ASSIGNMENT -> A complete answer lists every line of the material where the string "textbf" occurs.

:::

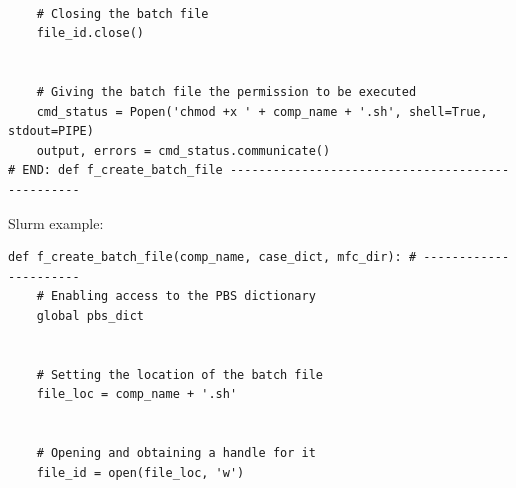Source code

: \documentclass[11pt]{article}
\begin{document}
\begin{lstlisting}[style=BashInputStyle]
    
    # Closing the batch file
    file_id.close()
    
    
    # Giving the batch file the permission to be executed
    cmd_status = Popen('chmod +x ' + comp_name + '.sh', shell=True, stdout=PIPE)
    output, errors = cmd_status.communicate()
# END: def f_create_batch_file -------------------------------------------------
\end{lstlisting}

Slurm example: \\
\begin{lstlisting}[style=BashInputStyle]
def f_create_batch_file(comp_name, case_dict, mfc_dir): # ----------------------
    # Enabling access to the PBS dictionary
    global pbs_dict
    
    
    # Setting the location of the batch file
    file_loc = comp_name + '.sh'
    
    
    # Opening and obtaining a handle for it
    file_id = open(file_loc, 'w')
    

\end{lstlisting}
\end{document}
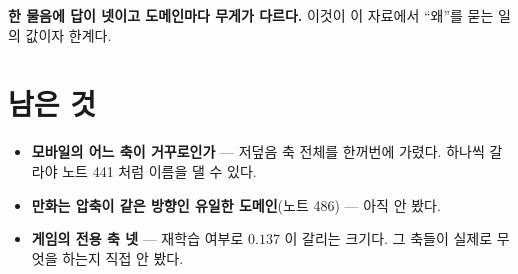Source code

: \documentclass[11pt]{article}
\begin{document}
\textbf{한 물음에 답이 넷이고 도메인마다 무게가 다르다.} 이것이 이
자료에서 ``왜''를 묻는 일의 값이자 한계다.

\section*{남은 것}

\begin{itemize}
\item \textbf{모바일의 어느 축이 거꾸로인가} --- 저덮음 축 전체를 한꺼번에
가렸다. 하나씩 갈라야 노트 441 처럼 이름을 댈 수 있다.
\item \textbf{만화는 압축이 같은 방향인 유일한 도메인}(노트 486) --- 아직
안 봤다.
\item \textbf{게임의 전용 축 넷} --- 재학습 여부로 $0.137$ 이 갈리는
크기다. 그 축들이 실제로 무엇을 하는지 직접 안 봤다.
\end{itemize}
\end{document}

:::

EXPECTED ANSWER ->
\textbf{한 물음에 답이 넷이고 도메인마다 무게가 다르다.} 이것이 이
\item \textbf{모바일의 어느 축이 거꾸로인가} --- 저덮음 축 전체를 한꺼번에
\item \textbf{만화는 압축이 같은 방향인 유일한 도메인}(노트 486) --- 아직
\item \textbf{게임의 전용 축 넷} --- 재학습 여부로 $0.137$ 이 갈리는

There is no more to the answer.